--- DATA TO USE ---
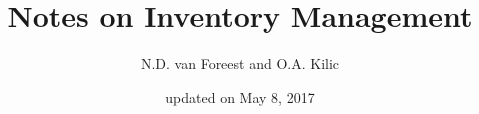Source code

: \documentclass[a4paper,11pt]{scrartcl}
\title{Notes on Inventory Management}
\date{\small updated on May 8, 2017}
\author{\small N.D. van Foreest and O.A. Kilic}
\begin{document}
\maketitle
{\small \tableofcontents}

\newpage 




%
%
\end{document}
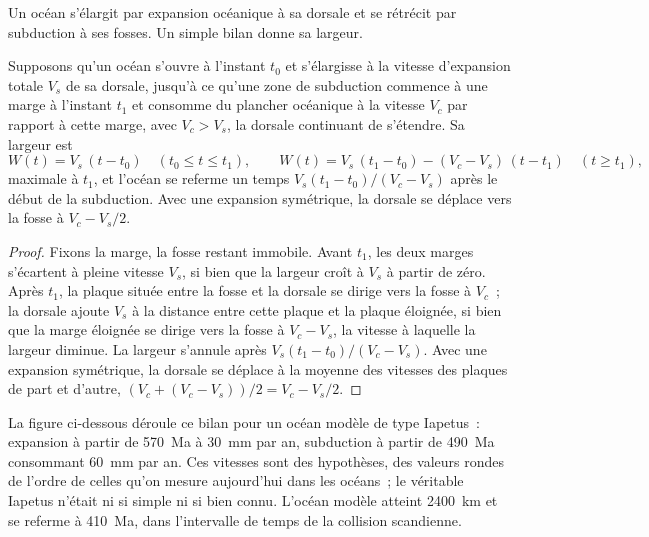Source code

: Un océan s'élargit par expansion océanique à sa dorsale et se rétrécit par subduction à ses fosses.
Un simple bilan donne sa largeur.

\begin{proposition}\label{prop:b2:wilson-cycle:width}
Supposons qu'un océan s'ouvre à l'instant $t_0$ et s'élargisse à la vitesse d'expansion totale $V_s$ de sa
dorsale, jusqu'à ce qu'une zone de subduction commence à une marge à l'instant $t_1$ et consomme du plancher océanique à la vitesse $V_c$
par rapport à cette marge, avec $V_c > V_s$, la dorsale continuant de s'étendre. Sa largeur est
\[
  W(t) = V_s\,(t - t_0) \quad (t_0 \le t \le t_1), \qquad
  W(t) = V_s\,(t_1 - t_0) - (V_c - V_s)\,(t - t_1) \quad (t \ge t_1),
\]
maximale à $t_1$, et l'océan se referme un temps $V_s(t_1 - t_0)/(V_c - V_s)$ après le début de la
subduction. Avec une expansion symétrique, la dorsale se déplace vers la fosse à $V_c - V_s/2$.
\end{proposition}

\begin{proof}
Fixons la marge, la fosse restant immobile. Avant $t_1$, les deux marges s'écartent à pleine
vitesse $V_s$, si bien que la largeur croît à $V_s$ à partir de zéro. Après $t_1$, la plaque située entre
la fosse et la dorsale se dirige vers la fosse à $V_c$~; la dorsale ajoute $V_s$ à la distance
entre cette plaque et la plaque éloignée, si bien que la marge éloignée se dirige vers la fosse à $V_c - V_s$,
la vitesse à laquelle la largeur diminue. La largeur s'annule après $V_s(t_1 - t_0)/(V_c -
V_s)$. Avec une expansion symétrique, la dorsale se déplace à la moyenne des vitesses des plaques de
part et d'autre, $(V_c + (V_c - V_s))/2 = V_c - V_s/2$.
\end{proof}

La figure ci-dessous déroule ce bilan pour un océan modèle de type Iapetus~: expansion à partir de
\qty{570}{Ma} à \qty{30}{mm} par an, subduction à partir de \qty{490}{Ma} consommant \qty{60}{mm}
par an. Ces vitesses sont des hypothèses, des valeurs rondes de l'ordre de celles qu'on mesure aujourd'hui dans les océans~; le
véritable Iapetus n'était ni si simple ni si bien connu. L'océan modèle atteint \qty{2400}{km}
et se referme à \qty{410}{Ma}, dans l'intervalle de temps de la collision scandienne.

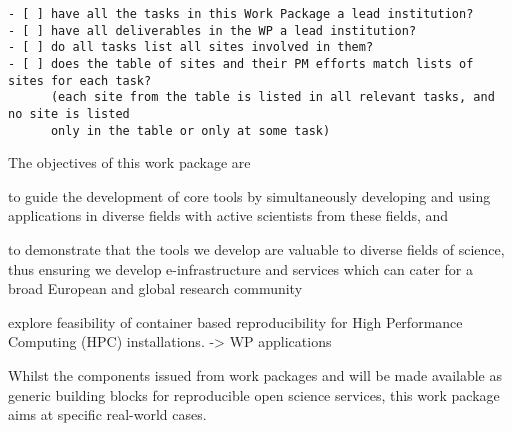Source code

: \begin{draft}
\begin{verbatim}
- [ ] have all the tasks in this Work Package a lead institution?
- [ ] have all deliverables in the WP a lead institution?
- [ ] do all tasks list all sites involved in them?
- [ ] does the table of sites and their PM efforts match lists of sites for each task?
      (each site from the table is listed in all relevant tasks, and no site is listed
      only in the table or only at some task)
\end{verbatim}
\end{draft}

\begin{workpackage}[
  id=applications,
  wphases=0-36,
  swsites,
  title=Applications and use cases,
  short=Applications,
  lead=MP,
  SRLRM=9,
]


\begin{wpobjectives}
  The objectives of this work package are
 \begin{compactitem}
   \item to guide the development of core tools by simultaneously
     developing and using applications in diverse fields with active
     scientists from these fields, and
   \item to demonstrate that the tools we develop are valuable to diverse
     fields of science, thus ensuring we develop e-infrastructure and
     services which can cater for a broad European and global research community
   \item explore feasibility of container based reproducibility for High
     Performance Computing (HPC) installations. -> WP applications
     
   \end{compactitem}
\end{wpobjectives}

\begin{wpdescription}

  Whilst the components issued from work packages   and  will be
  made available as generic building blocks for reproducible open science services,
  this work package aims at specific real-world cases.


\end{wpdescription}
\end{workpackage}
---
# TASK DIRECTIONS
Exact copies of the line containing "this work package aims" and of every line after it through the end of the entries are all that should be output.

# OUTPUT FOR THIS TASK
  this work package aims at specific real-world cases.


\end{wpdescription}
\end{workpackage}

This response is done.